I shut my eyes, trying to focus on the question—and my answer—rather than the feel of his teeth nibbling down the column of my neck toward my collarbone. “You know I was. You know I always have been.”

He released my hands and brought his own hand trailing down my face and neck, brushing his fingertips over my collarbone and then down over the swell of one breast to the nipple. He cupped my breast and squeezed gently, his eyes teasing and his tongue darting out to wet his bottom lip.

My knees nearly collapsed with the pressure of his fingers on me, and I groaned. “Joseph, please.”

His eyebrows went up in surprise, though his hand, still busy with my nipple, didn’t stop its actions.

In fact, it dipped lower, brushing down my belly and leaving my skin quivering in its wake.

He lowered his face toward mine. “Please what?” he asked, his lips so close to mine that they brushed against them.

My body pressed closer to his, begging without words, and his hand became firmer on my belly, reaching lower and lower until he found the waistline of my pants.

“Tell me what you want, Sloane.”

I shot up to a sitting position in bed, the breath burning in my lungs and a fine sheen of sweat on my skin, my heart hammering and the space between my legs buzzing with intense longing.

My eyes shot to the window next to me, and I registered the ocean view outside, the shine of the sun just starting to come up over the horizon, and the clear blue sky of another LA day in December.

LA. December. The ocean.

God, I was in my room. In my bed.

It had been a dream.

I fell back on the pillows, taking deep, slow breaths to try to get my heart back under control, and stretched, enjoying the aching feeling in my core.

Of course, enjoying that feeling led directly to me thinking about what had brought it on.

And that brought the more rational voice in my head right to the forefront.

What. The. Hell. First I’d found Joseph Rossi on the beach in Santa Monica, and then I’d caught him following me not once, but twice. I’d thought at first that it was just coincidence, and then that he might actually be there on some sort of contract for my life.

Then I’d seen him standing at the parade with Donny Patrelli—a man my own contacts had specifically warned me about—and something in my brain had snapped.

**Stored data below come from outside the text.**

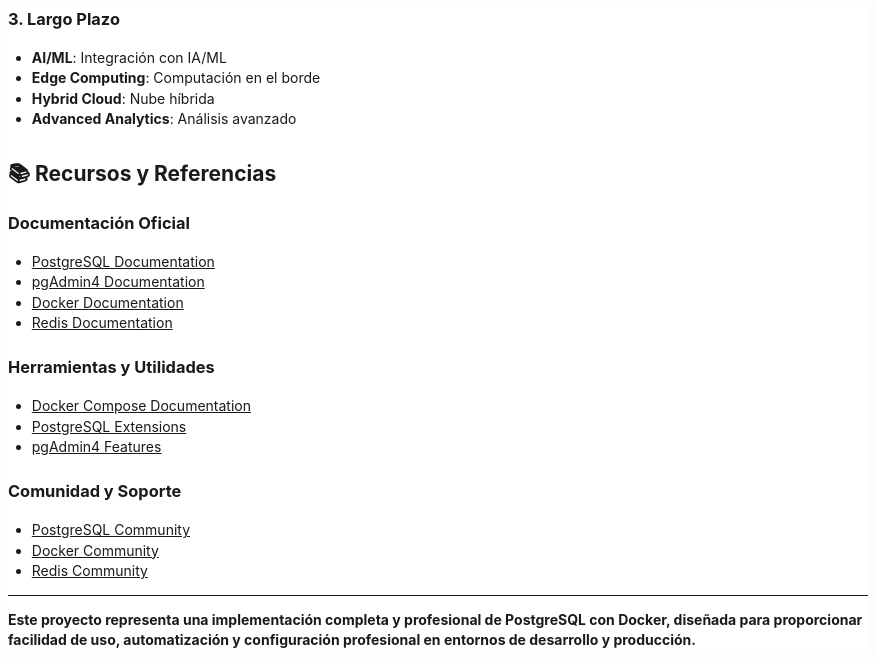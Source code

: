 ### 3. **Largo Plazo**
- **AI/ML**: Integración con IA/ML
- **Edge Computing**: Computación en el borde
- **Hybrid Cloud**: Nube híbrida
- **Advanced Analytics**: Análisis avanzado

## 📚 Recursos y Referencias

### Documentación Oficial
- [PostgreSQL Documentation](https://www.postgresql.org/docs/)
- [pgAdmin4 Documentation](https://www.pgadmin.org/docs/)
- [Docker Documentation](https://docs.docker.com/)
- [Redis Documentation](https://redis.io/docs/)

### Herramientas y Utilidades
- [Docker Compose Documentation](https://docs.docker.com/compose/)
- [PostgreSQL Extensions](https://www.postgresql.org/docs/current/contrib.html)
- [pgAdmin4 Features](https://www.pgadmin.org/features/)

### Comunidad y Soporte
- [PostgreSQL Community](https://www.postgresql.org/community/)
- [Docker Community](https://www.docker.com/community)
- [Redis Community](https://redis.io/community)

---

**Este proyecto representa una implementación completa y profesional de PostgreSQL con Docker, diseñada para proporcionar facilidad de uso, automatización y configuración profesional en entornos de desarrollo y producción.**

I’d suddenly been able to think of nothing more than Joseph’s safety, and the fact that he was evidently out here on the West Coast by himself, and meeting with a man so dangerous that my guards had told me to avoid him at all costs.

I’d studied Joseph’s face for several moments before he noticed me, and I’d known him well enough to see that he wasn’t comfortable, either. He was nervous as hell.

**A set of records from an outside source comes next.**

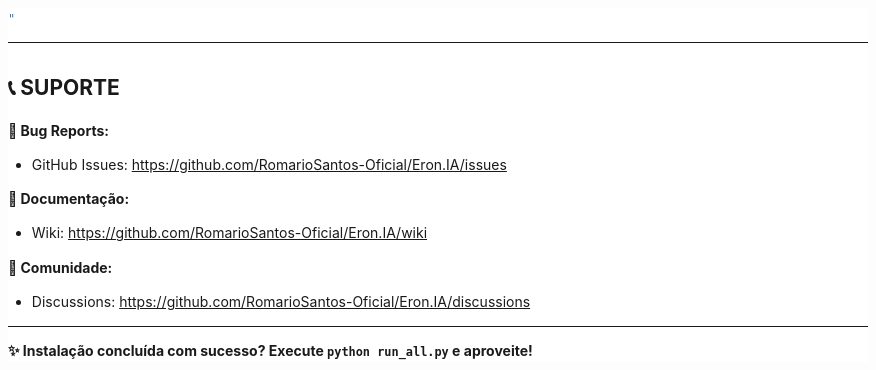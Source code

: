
 ```bash
"
```

---

## 📞 SUPORTE

**🐛 Bug Reports:**
- GitHub Issues: https://github.com/RomarioSantos-Oficial/Eron.IA/issues

**📖 Documentação:**
- Wiki: https://github.com/RomarioSantos-Oficial/Eron.IA/wiki

**💬 Comunidade:**
- Discussions: https://github.com/RomarioSantos-Oficial/Eron.IA/discussions

---

**✨ Instalação concluída com sucesso? Execute `python run_all.py` e aproveite!**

He’d been sent into the lion’s den with nothing more than a knife. And he’d been sent alone.

I’d suddenly been so furious, so angry at his father or whoever had sent him here, that everything else had flown right out of my mind. All I’d been able to think about was getting to him and warning him about the man he was talking to—and asking him, on the side, what the hell he was doing following me around.

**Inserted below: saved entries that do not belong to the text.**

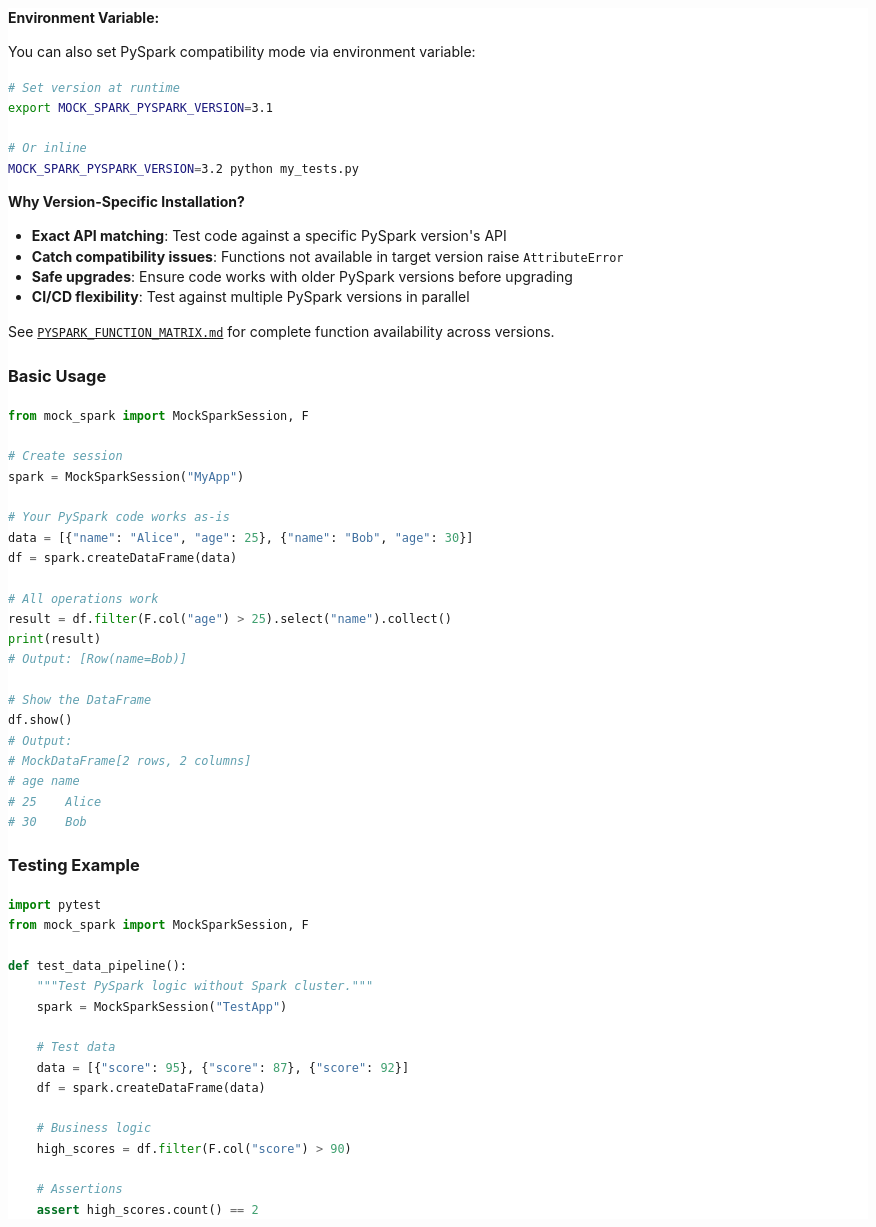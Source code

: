 **Environment Variable:**

You can also set PySpark compatibility mode via environment variable:

```bash
# Set version at runtime
export MOCK_SPARK_PYSPARK_VERSION=3.1

# Or inline
MOCK_SPARK_PYSPARK_VERSION=3.2 python my_tests.py
```

**Why Version-Specific Installation?**

- **Exact API matching**: Test code against a specific PySpark version's API
- **Catch compatibility issues**: Functions not available in target version raise `AttributeError`
- **Safe upgrades**: Ensure code works with older PySpark versions before upgrading
- **CI/CD flexibility**: Test against multiple PySpark versions in parallel

See [`PYSPARK_FUNCTION_MATRIX.md`](PYSPARK_FUNCTION_MATRIX.md) for complete function availability across versions.

### Basic Usage

```python
from mock_spark import MockSparkSession, F

# Create session
spark = MockSparkSession("MyApp")

# Your PySpark code works as-is
data = [{"name": "Alice", "age": 25}, {"name": "Bob", "age": 30}]
df = spark.createDataFrame(data)

# All operations work
result = df.filter(F.col("age") > 25).select("name").collect()
print(result)
# Output: [Row(name=Bob)]

# Show the DataFrame
df.show()
# Output:
# MockDataFrame[2 rows, 2 columns]
# age name 
# 25    Alice  
# 30    Bob
```

### Testing Example

```python
import pytest
from mock_spark import MockSparkSession, F

def test_data_pipeline():
    """Test PySpark logic without Spark cluster."""
    spark = MockSparkSession("TestApp")
    
    # Test data
    data = [{"score": 95}, {"score": 87}, {"score": 92}]
    df = spark.createDataFrame(data)
    
    # Business logic
    high_scores = df.filter(F.col("score") > 90)
    
    # Assertions
    assert high_scores.count() == 2
```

I’d seen him go into the bar with Patrelli. And I’d waited until they’d both had enough to drink that they were sloppy. Less observant.

When Joseph got up to go to the bathroom, he’d been easy prey.

That didn’t justify the conversation we’d had, though, and it certainly didn’t justify me letting him kiss me.

It also didn’t justify the thrill that had run through me at how close he was. Or the even bigger thrill I’d felt when he admitted that he was worried about me.

It definitely shouldn’t have led to the dream I’d just awoken from.